At the time, the company dismissed the claims of the Cl0p lahlengware gang, which claimed to have been attacked (after initially not identifying its victim), but the leaked data samples appear to be genuine.
An ICO investigation has now confirmed that the leaked data was indeed genuine, belonging to South Staffordshire Water Plc, and noted that the compromise had started in September 2020.
“We have fined South Staffordshire Plc and South Staffordshire Water Plc (together South Staffordshire) £963,900 following a serious cyber attack which resulted in 633,887 people’s personal information being leaked and published on the dark web,” reads the ICO’s announcement.
“This attack, which may date back to September 2020 but most likely occurred between May and July 2022, exposed a major failure in the company’s data protection approach and left customers and employees vulnerable for nearly two years.”
According to the ICO, the breach occurred through a phishing attack that enabled attackers to install malware on the company’s systems. The malware remained undetected for 20 months.
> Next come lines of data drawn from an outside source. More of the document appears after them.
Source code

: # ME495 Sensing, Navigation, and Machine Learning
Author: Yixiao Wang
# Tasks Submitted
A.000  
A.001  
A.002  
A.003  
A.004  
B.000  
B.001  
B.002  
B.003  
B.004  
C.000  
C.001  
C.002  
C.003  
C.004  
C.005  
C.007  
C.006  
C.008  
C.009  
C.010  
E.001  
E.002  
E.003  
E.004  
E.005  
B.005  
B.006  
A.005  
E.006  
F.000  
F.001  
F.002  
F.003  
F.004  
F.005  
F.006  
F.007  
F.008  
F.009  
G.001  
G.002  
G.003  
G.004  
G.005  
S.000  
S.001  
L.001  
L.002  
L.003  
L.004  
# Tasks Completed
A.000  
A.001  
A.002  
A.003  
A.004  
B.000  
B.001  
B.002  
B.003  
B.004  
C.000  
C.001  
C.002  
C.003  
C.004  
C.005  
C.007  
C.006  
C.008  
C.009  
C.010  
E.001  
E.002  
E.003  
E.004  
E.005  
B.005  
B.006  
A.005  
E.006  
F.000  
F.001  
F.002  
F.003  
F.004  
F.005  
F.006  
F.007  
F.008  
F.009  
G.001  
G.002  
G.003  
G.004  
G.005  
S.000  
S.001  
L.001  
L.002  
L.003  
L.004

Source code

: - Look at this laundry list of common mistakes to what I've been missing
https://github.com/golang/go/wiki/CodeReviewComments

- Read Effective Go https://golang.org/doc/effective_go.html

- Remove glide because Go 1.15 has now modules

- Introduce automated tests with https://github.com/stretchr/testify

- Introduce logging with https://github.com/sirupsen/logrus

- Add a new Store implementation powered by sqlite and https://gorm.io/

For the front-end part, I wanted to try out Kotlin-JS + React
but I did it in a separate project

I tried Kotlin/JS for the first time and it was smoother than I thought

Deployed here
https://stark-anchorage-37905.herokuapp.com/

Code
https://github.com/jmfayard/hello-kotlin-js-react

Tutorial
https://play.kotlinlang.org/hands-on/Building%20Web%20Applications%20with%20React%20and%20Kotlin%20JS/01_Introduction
Between May and July 2022, the attacker escalated privileges across South Staffordshire Plc’s network and gained domain administrator access.
The breach was discovered in July 2022 after IT performance issues prompted an investigation.
Leaked information included full names, physical addresses, email addresses, phone numbers, dates of birth, customer account details, bank account details, and employee HR data such as National Insurance numbers.
The ICO found several security failures leading to this data disclosure incident, including:
- Inadequate controls to prevent privilege escalation
- Monitoring covers only 5% of the IT environment
- Use of outdated software, such as Windows Server 2003
- Poor vulnerability management and missing security patches
- Lack of standard internal and external security scanning
This failure constituted a breach of UK data protection requirements, the regulator said, hence the fine.
The original amount was high, but because South Staffordshire admitted liability early, cooperated with the investigation, and agreed to settle without appeal, the ICO reduced the fine by 40%.